— Exercise goal —
Everything from the first line of the material to the line containing "It is responsible", inclusive, must be given again exactly; no pictures, and nothing past that line.

— Task data —

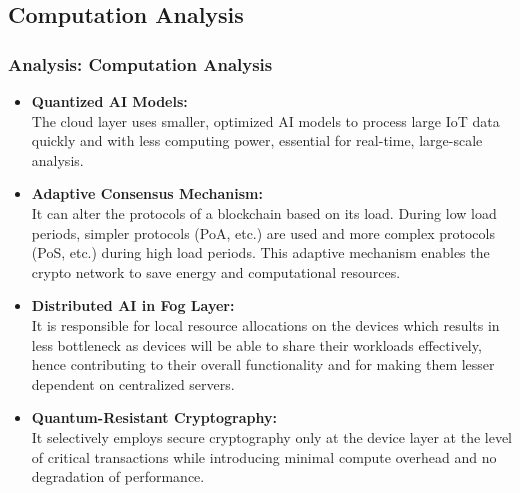 \documentclass [xcolor=svgnames] {beamer}
\begin{document}
\begin{frame}
\footnotesize
\subsection{Computation Analysis}
\frametitle{Analysis: Computation Analysis}

\begin{itemize}
\item \textbf{Quantized AI Models: }\\
The cloud layer uses smaller, optimized AI models to process large IoT data quickly and with less computing power, essential for real-time, large-scale analysis.

\item \textbf{Adaptive Consensus Mechanism: }\\
It can alter the protocols of a blockchain based on its load. During low load periods, simpler protocols (PoA, etc.) are used and more complex protocols (PoS, etc.) during high load periods. This adaptive mechanism enables the crypto network to save energy and computational resources.

\item \textbf{Distributed AI in Fog Layer: }\\
It is responsible for local resource allocations on the devices which results in less bottleneck as devices will be able to share their workloads effectively, hence contributing to their overall functionality and for making them lesser dependent on centralized servers.

\item \textbf{Quantum-Resistant Cryptography:}\\
It selectively employs secure cryptography only at the device layer at the level of critical transactions while introducing minimal compute overhead and no degradation of performance.


\end{itemize}

\end{frame}
\end{document}
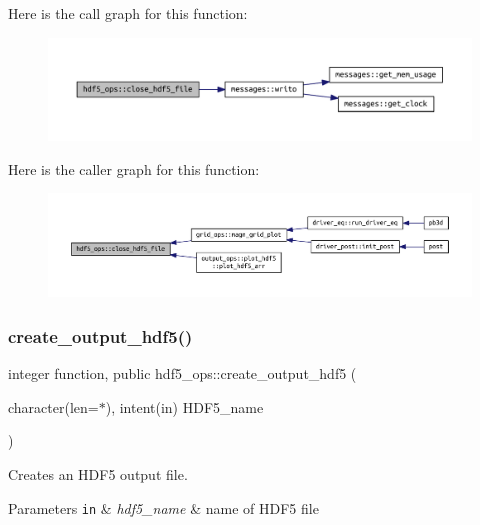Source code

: Here is the call graph for this function\+:\nopagebreak
\begin{figure}[H]
\begin{center}
\leavevmode
\includegraphics[width=350pt]{namespacehdf5__ops_ad6c53fff55bd71f63470ca1e525ddb56_cgraph}
\end{center}
\end{figure}
Here is the caller graph for this function\+:\nopagebreak
\begin{figure}[H]
\begin{center}
\leavevmode
\includegraphics[width=350pt]{namespacehdf5__ops_ad6c53fff55bd71f63470ca1e525ddb56_icgraph}
\end{center}
\end{figure}
\mbox{\label{namespacehdf5__ops_a1263636fffc4f4aa86f72bd5fd3352a0}} 
\subsubsection{\texorpdfstring{create\+\_\+output\+\_\+hdf5()}{create\_output\_hdf5()}}
{\footnotesize\ttfamily integer function, public hdf5\+\_\+ops\+::create\+\_\+output\+\_\+hdf5 (\begin{DoxyParamCaption}\item[{character(len=$\ast$), intent(in)}]{H\+D\+F5\+\_\+name }\end{DoxyParamCaption})}



Creates an H\+D\+F5 output file. 


\begin{DoxyParams}[1]{Parameters}
\mbox{\tt in}  & {\em hdf5\+\_\+name} & name of H\+D\+F5 file \\
\hline
\end{DoxyParams}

— Task result —
 \documentclass [xcolor=svgnames] {beamer}
\begin{document}
\begin{frame}
\footnotesize
\subsection{Computation Analysis}
\frametitle{Analysis: Computation Analysis}

\begin{itemize}
\item \textbf{Quantized AI Models: }\\
The cloud layer uses smaller, optimized AI models to process large IoT data quickly and with less computing power, essential for real-time, large-scale analysis.

\item \textbf{Adaptive Consensus Mechanism: }\\
It can alter the protocols of a blockchain based on its load. During low load periods, simpler protocols (PoA, etc.) are used and more complex protocols (PoS, etc.) during high load periods. This adaptive mechanism enables the crypto network to save energy and computational resources.

\item \textbf{Distributed AI in Fog Layer: }\\
It is responsible for local resource allocations on the devices which results in less bottleneck as devices will be able to share their workloads effectively, hence contributing to their overall functionality and for making them lesser dependent on centralized servers.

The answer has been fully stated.